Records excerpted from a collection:
━━━━━━

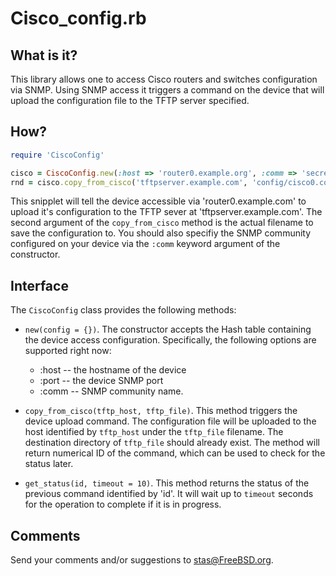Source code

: Cisco_config.rb
===============

What is it?
-----------

This library allows one to access Cisco routers and switches configuration via
SNMP.  Using SNMP access it triggers a command on the device that will upload
the configuration file to the TFTP server specified.


How?
----

```ruby
require 'CiscoConfig'

cisco = CiscoConfig.new(:host => 'router0.example.org', :comm => 'secretcommunity')
rnd = cisco.copy_from_cisco('tftpserver.example.com', 'config/cisco0.conf')
```

This snipplet will tell the device accessible via 'router0.example.com' to upload it's
configuration to the TFTP sever at 'tftpserver.example.com'.  The second argument of
the `copy_from_cisco` method is the actual filename to save the configuration to.
You should also specifiy the SNMP community configured on your device via the `:comm`
keyword argument of the constructor.


Interface
---------

The `CiscoConfig` class provides the following methods:

* `new(config = {})`.  The constructor accepts the Hash table containing the device access
   configuration.  Specifically, the following options are supported right now:
   * :host -- the hostname of the device
   * :port -- the device SNMP port
   * :comm -- SNMP community name.

* `copy_from_cisco(tftp_host, tftp_file)`.  This method triggers the device upload command.
  The configuration file will be uploaded to the host identified by `tftp_host` under
  the `tftp_file` filename.  The destination directory of `tftp_file` should already exist.
  The method will return numerical ID of the command, which can be used to check for the
  status later.

* `get_status(id, timeout = 10)`.  This method returns the status of the previous command
  identified by 'id'.  It will wait up to `timeout` seconds for the operation to complete if
  it is in progress.


Comments
--------

Send your comments and/or suggestions to <stas@FreeBSD.org>.
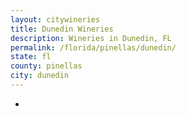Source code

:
 ```yaml
---
layout: citywineries
title: Dunedin Wineries
description: Wineries in Dunedin, FL
permalink: /florida/pinellas/dunedin/
state: fl
county: pinellas
city: dunedin
---
```

-
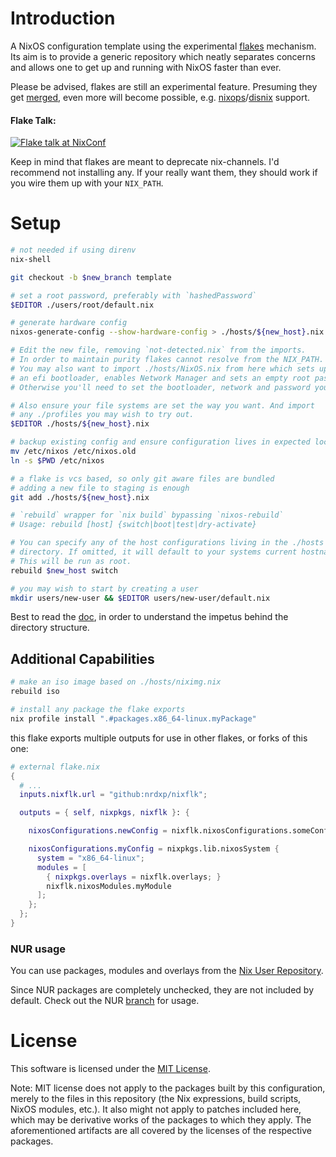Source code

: # Introduction
A NixOS configuration template using the experimental [flakes][rfc] mechanism.
Its aim is to provide a generic repository which neatly separates concerns
and allows one to get up and running with NixOS faster than ever.

Please be advised, flakes are still an experimental feature.
Presuming they get [merged][rfc], even more will become possible, e.g.
[nixops](https://nixos.org/nixops)/[disnix](https://nixos.org/disnix)
support.

#### Flake Talk:
[![Flake talk at NixConf][thumb]][video]

Keep in mind that flakes are meant to deprecate nix-channels. I'd recommend not
installing any. If your really want them, they should work if you wire them
up with your `NIX_PATH`.

# Setup

```sh
# not needed if using direnv
nix-shell

git checkout -b $new_branch template

# set a root password, preferably with `hashedPassword`
$EDITOR ./users/root/default.nix

# generate hardware config
nixos-generate-config --show-hardware-config > ./hosts/${new_host}.nix

# Edit the new file, removing `not-detected.nix` from the imports.
# In order to maintain purity flakes cannot resolve from the NIX_PATH.
# You may also want to import ./hosts/NixOS.nix from here which sets up
# an efi bootloader, enables Network Manager and sets an empty root password.
# Otherwise you'll need to set the bootloader, network and password yourself.

# Also ensure your file systems are set the way you want. And import
# any ./profiles you may wish to try out.
$EDITOR ./hosts/${new_host}.nix

# backup existing config and ensure configuration lives in expected location
mv /etc/nixos /etc/nixos.old
ln -s $PWD /etc/nixos

# a flake is vcs based, so only git aware files are bundled
# adding a new file to staging is enough
git add ./hosts/${new_host}.nix

# `rebuild` wrapper for `nix build` bypassing `nixos-rebuild`
# Usage: rebuild [host] {switch|boot|test|dry-activate}

# You can specify any of the host configurations living in the ./hosts
# directory. If omitted, it will default to your systems current hostname.
# This will be run as root.
rebuild $new_host switch

# you may wish to start by creating a user
mkdir users/new-user && $EDITOR users/new-user/default.nix
```

Best to read the [doc](DOC.md), in order to understand the impetus behind
the directory structure.


## Additional Capabilities

```sh
# make an iso image based on ./hosts/niximg.nix
rebuild iso

# install any package the flake exports
nix profile install ".#packages.x86_64-linux.myPackage"
```

this flake exports multiple outputs for use in other flakes, or forks
of this one:
```nix
# external flake.nix
{
  # ...
  inputs.nixflk.url = "github:nrdxp/nixflk";

  outputs = { self, nixpkgs, nixflk }: {

    nixosConfigurations.newConfig = nixflk.nixosConfigurations.someConfig;

    nixosConfigurations.myConfig = nixpkgs.lib.nixosSystem {
      system = "x86_64-linux";
      modules = [
        { nixpkgs.overlays = nixflk.overlays; }
        nixflk.nixosModules.myModule
      ];
    };
  };
}

```

### NUR usage

You can use packages, modules and overlays from the
[Nix User Repository][nur].

Since NUR packages are completely unchecked, they are not included by default.
Check out the NUR [branch](https://github.com/nrdxp/nixflk/tree/NUR) for usage.

# License

This software is licensed under the [MIT License](COPYING).

Note: MIT license does not apply to the packages built by this configuration,
merely to the files in this repository (the Nix expressions, build
scripts, NixOS modules, etc.). It also might not apply to patches
included here, which may be derivative works of the packages to
which they apply. The aforementioned artifacts are all covered by the
licenses of the respective packages.

[direnv]: https://direnv.net
[NixOS]: https://nixos.org
[nur]: https://github.com/nix-community/NUR
[old]: https://github.com/nrdxp/nixos
[pr]:  https://github.com/NixOS/nixpkgs/pull/68897
[rfc]: https://github.com/tweag/rfcs/blob/flakes/rfcs/0049-flakes.md
[video]: https://www.youtube.com/watch?v=UeBX7Ide5a0
[thumb]: https://img.youtube.com/vi/UeBX7Ide5a0/hqdefault.jpg
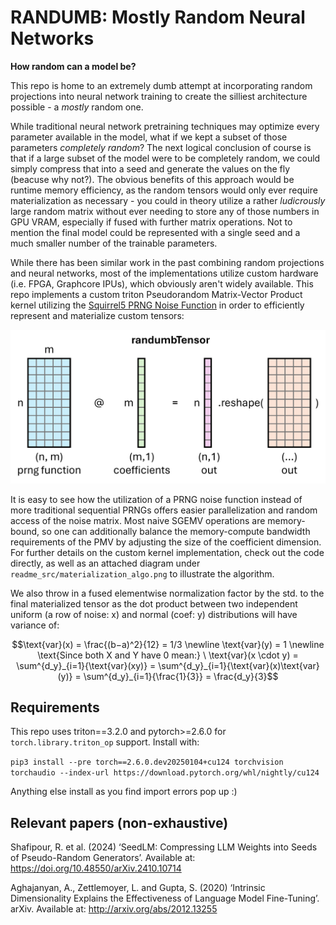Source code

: # RANDUMB: Mostly Random Neural Networks

<b>How random can a model be?</b>

This repo is home to an extremely dumb attempt at incorporating random projections into neural network training to create the silliest architecture possible - a *mostly* random one.

While traditional neural network pretraining techniques may optimize every parameter available in the model, what if we kept a subset of those parameters *completely random*? 
The next logical conclusion of course is that if a large subset of the model were to be completely random, we could simply compress that into a seed and generate the values on the fly (beacuse why not?).
The obvious benefits of this approach would be runtime memory efficiency, as the random tensors would only ever require materialization as necessary - you could in theory utilize a rather *ludicrously* large random matrix without ever needing to store any of those numbers in GPU VRAM, especially if fused with further matrix operations.
Not to mention the final model could be represented with a single seed and a much smaller number of the trainable parameters.

While there has been similar work in the past combining random projections and neural networks, most of the implementations utilize custom hardware (i.e. FPGA, Graphcore IPUs), which obviously aren't widely available. 
This repo implements a custom triton Pseudorandom Matrix-Vector Product kernel utilizing the [Squirrel5 PRNG Noise Function](https://twitter.com/SquirrelTweets/status/1421251894274625536) in order to efficiently represent and materialize custom tensors:

![](readme_src/randumbTensor.png)

It is easy to see how the utilization of a PRNG noise function instead of more traditional sequential PRNGs offers easier parallelization and random access of the noise matrix. 
Most naive SGEMV operations are memory-bound, so one can additionally balance the memory-compute bandwidth requirements of the PMV by adjusting the size of the coefficient dimension.
For further details on the custom kernel implementation, check out the code directly, as well as an attached diagram under `readme_src/materialization_algo.png` to illustrate the algorithm.

We also throw in a fused elementwise normalization factor by the std. to the final materialized tensor as the dot product between two independent uniform (a row of noise: x) and normal (coef: y) distributions will have variance of:
```math
\text{var}(x) = \frac{(b−a)^2}{12} = 1/3 \newline
\text{var}(y) = 1 \newline
\text{Since both X and Y have 0 mean:} \
\text{var}(x \cdot y) = \sum^{d_y}_{i=1}{\text{var}(xy)} = \sum^{d_y}_{i=1}{\text{var}(x)\text{var}(y)} = \sum^{d_y}_{i=1}{\frac{1}{3}} = \frac{d_y}{3}
```

## Requirements
This repo uses triton==3.2.0 and pytorch>=2.6.0 for `torch.library.triton_op` support. Install with:

`pip3 install --pre torch==2.6.0.dev20250104+cu124 torchvision torchaudio --index-url https://download.pytorch.org/whl/nightly/cu124`

Anything else install as you find import errors pop up :)


## Relevant papers (non-exhaustive)

Shafipour, R. et al. (2024) ‘SeedLM: Compressing LLM Weights into Seeds of Pseudo-Random Generators’. Available at: https://doi.org/10.48550/arXiv.2410.10714

Aghajanyan, A., Zettlemoyer, L. and Gupta, S. (2020) ‘Intrinsic Dimensionality Explains the Effectiveness of Language Model Fine-Tuning’. arXiv. Available at: http://arxiv.org/abs/2012.13255
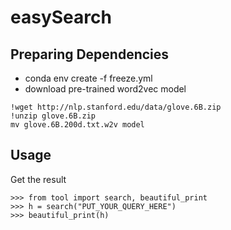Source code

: # easySearch

## Preparing Dependencies
- conda env create -f freeze.yml
- download pre-trained word2vec model 
 ```
!wget http://nlp.stanford.edu/data/glove.6B.zip
!unzip glove.6B.zip
mv glove.6B.200d.txt.w2v model
```
## Usage
Get the result
```
>>> from tool import search, beautiful_print
>>> h = search("PUT_YOUR_QUERY_HERE")
>>> beautiful_print(h)
```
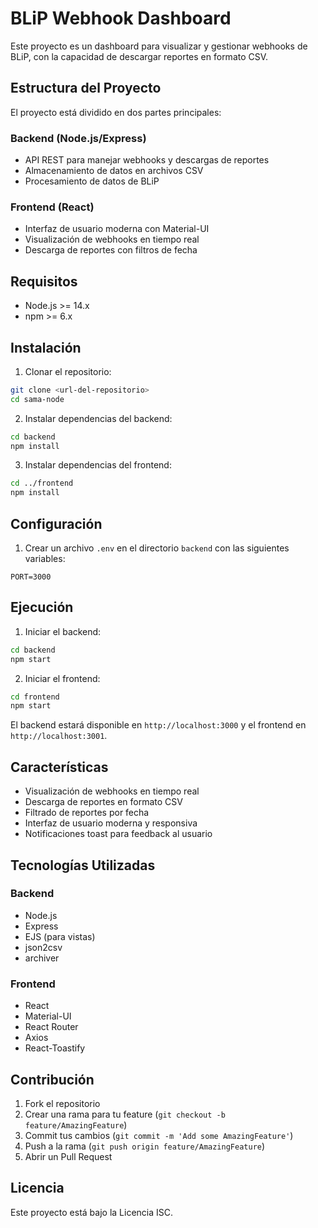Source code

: # BLiP Webhook Dashboard

Este proyecto es un dashboard para visualizar y gestionar webhooks de BLiP, con la capacidad de descargar reportes en formato CSV.

## Estructura del Proyecto

El proyecto está dividido en dos partes principales:

### Backend (Node.js/Express)
- API REST para manejar webhooks y descargas de reportes
- Almacenamiento de datos en archivos CSV
- Procesamiento de datos de BLiP

### Frontend (React)
- Interfaz de usuario moderna con Material-UI
- Visualización de webhooks en tiempo real
- Descarga de reportes con filtros de fecha

## Requisitos

- Node.js >= 14.x
- npm >= 6.x

## Instalación

1. Clonar el repositorio:
```bash
git clone <url-del-repositorio>
cd sama-node
```

2. Instalar dependencias del backend:
```bash
cd backend
npm install
```

3. Instalar dependencias del frontend:
```bash
cd ../frontend
npm install
```

## Configuración

1. Crear un archivo `.env` en el directorio `backend` con las siguientes variables:
```
PORT=3000
```

## Ejecución

1. Iniciar el backend:
```bash
cd backend
npm start
```

2. Iniciar el frontend:
```bash
cd frontend
npm start
```

El backend estará disponible en `http://localhost:3000` y el frontend en `http://localhost:3001`.

## Características

- Visualización de webhooks en tiempo real
- Descarga de reportes en formato CSV
- Filtrado de reportes por fecha
- Interfaz de usuario moderna y responsiva
- Notificaciones toast para feedback al usuario

## Tecnologías Utilizadas

### Backend
- Node.js
- Express
- EJS (para vistas)
- json2csv
- archiver

### Frontend
- React
- Material-UI
- React Router
- Axios
- React-Toastify

## Contribución

1. Fork el repositorio
2. Crear una rama para tu feature (`git checkout -b feature/AmazingFeature`)
3. Commit tus cambios (`git commit -m 'Add some AmazingFeature'`)
4. Push a la rama (`git push origin feature/AmazingFeature`)
5. Abrir un Pull Request

## Licencia

Este proyecto está bajo la Licencia ISC. 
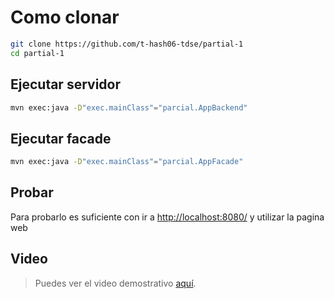 # Como clonar

```bash
git clone https://github.com/t-hash06-tdse/partial-1
cd partial-1
```

## Ejecutar servidor

```bash
mvn exec:java -D"exec.mainClass"="parcial.AppBackend"
```

## Ejecutar facade

```bash
mvn exec:java -D"exec.mainClass"="parcial.AppFacade"
```

## Probar

Para probarlo es suficiente con ir a [http://localhost:8080/](http://localhost:8080/) y utilizar la pagina web

## Video

> Puedes ver el video demostrativo [aquí](res/video.mp4).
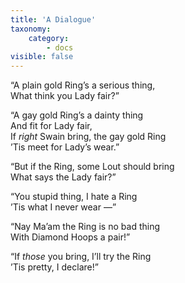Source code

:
 ```yaml
---
title: 'A Dialogue'
taxonomy:
    category:
        - docs
visible: false
---
```


“A plain gold Ring’s a serious thing,  
What think you Lady fair?”  
  
“A gay gold Ring’s a dainty thing  
And fit for Lady fair,  
If *right* Swain bring, the gay gold Ring  
’Tis meet for Lady’s wear.”  
  
“But if the Ring, some Lout should bring  
What says the Lady fair?”  
  
“You stupid thing, I hate a Ring  
’Tis what I never wear —”  
  
“Nay Ma’am the Ring is no bad thing  
With Diamond Hoops a pair!”  
  
“If *those* you bring, I’ll try the Ring  
’Tis pretty, I declare!”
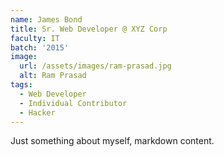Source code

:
 ```yaml
---
name: James Bond
title: Sr. Web Developer @ XYZ Corp
faculty: IT
batch: '2015'
image:
  url: /assets/images/ram-prasad.jpg
  alt: Ram Prasad
tags:
  - Web Developer
  - Individual Contributor
  - Hacker
---
```


Just something about myself, markdown content.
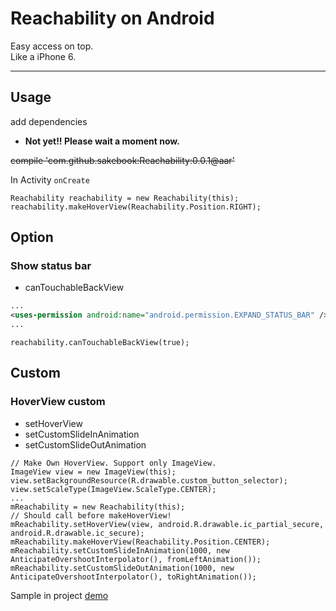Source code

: Reachability on Android
============
Easy access on top.  
Like a iPhone 6.

---

## Usage
add dependencies
 * __Not yet!! Please wait a moment now.__

~~compile 'com.github.sakebook:Reachability:0.0.1@aar'~~

In Activity `onCreate`

```
Reachability reachability = new Reachability(this);
reachability.makeHoverView(Reachability.Position.RIGHT);
```

## Option
### Show status bar
 * canTouchableBackView

```AndroidManifest.xml
...
<uses-permission android:name="android.permission.EXPAND_STATUS_BAR" />
...
```

```
reachability.canTouchableBackView(true);
```

## Custom
### HoverView custom
 * setHoverView
 * setCustomSlideInAnimation
 * setCustomSlideOutAnimation

```
// Make Own HoverView. Support only ImageView.
ImageView view = new ImageView(this);
view.setBackgroundResource(R.drawable.custom_button_selector);
view.setScaleType(ImageView.ScaleType.CENTER);
...
mReachability = new Reachability(this);
// Should call before makeHoverView!
mReachability.setHoverView(view, android.R.drawable.ic_partial_secure, android.R.drawable.ic_secure);
mReachability.makeHoverView(Reachability.Position.CENTER);
mReachability.setCustomSlideInAnimation(1000, new AnticipateOvershootInterpolator(), fromLeftAnimation());
mReachability.setCustomSlideOutAnimation(1000, new AnticipateOvershootInterpolator(), toRightAnimation());
```
Sample in project [demo](https://github.com/sakebook/Reachability/tree/master/demo)
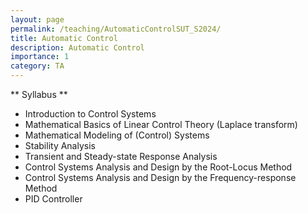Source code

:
 ```yaml
---
layout: page
permalink: /teaching/AutomaticControlSUT_S2024/
title: Automatic Control
description: Automatic Control
importance: 1
category: TA
---
```

** Syllabus **
* Introduction to Control Systems
* Mathematical Basics of Linear Control Theory (Laplace transform)
* Mathematical Modeling of (Control) Systems
* Stability Analysis
* Transient and Steady-state Response Analysis
* Control Systems Analysis and Design by the Root-Locus Method
* Control Systems Analysis and Design by the Frequency-response Method
* PID Controller
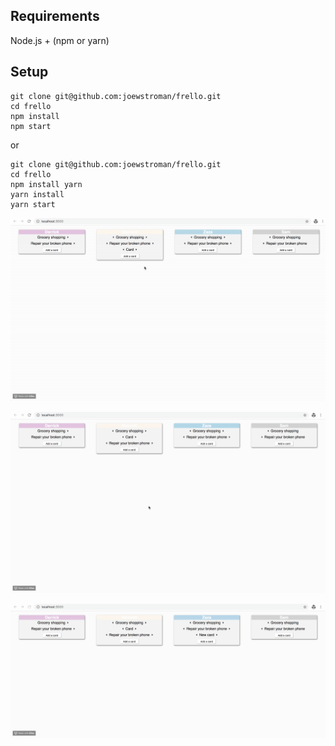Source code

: ## Requirements

Node.js + (npm or yarn)

## Setup

```
git clone git@github.com:joewstroman/frello.git
cd frello
npm install
npm start
```

or

```
git clone git@github.com:joewstroman/frello.git
cd frello
npm install yarn
yarn install
yarn start
```

![Demo #1](demos/demo1.gif)


![Demo #2](demos/demo2.gif)


![Demo #3](demos/demo3.gif)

━━━━━━

If a line in the records contains the word "wait", copy it out.

WRITTEN RESPONSE:
  identified by 'id'.  It will wait up to `timeout` seconds for the operation to complete if
 * __Not yet!! Please wait a moment now.__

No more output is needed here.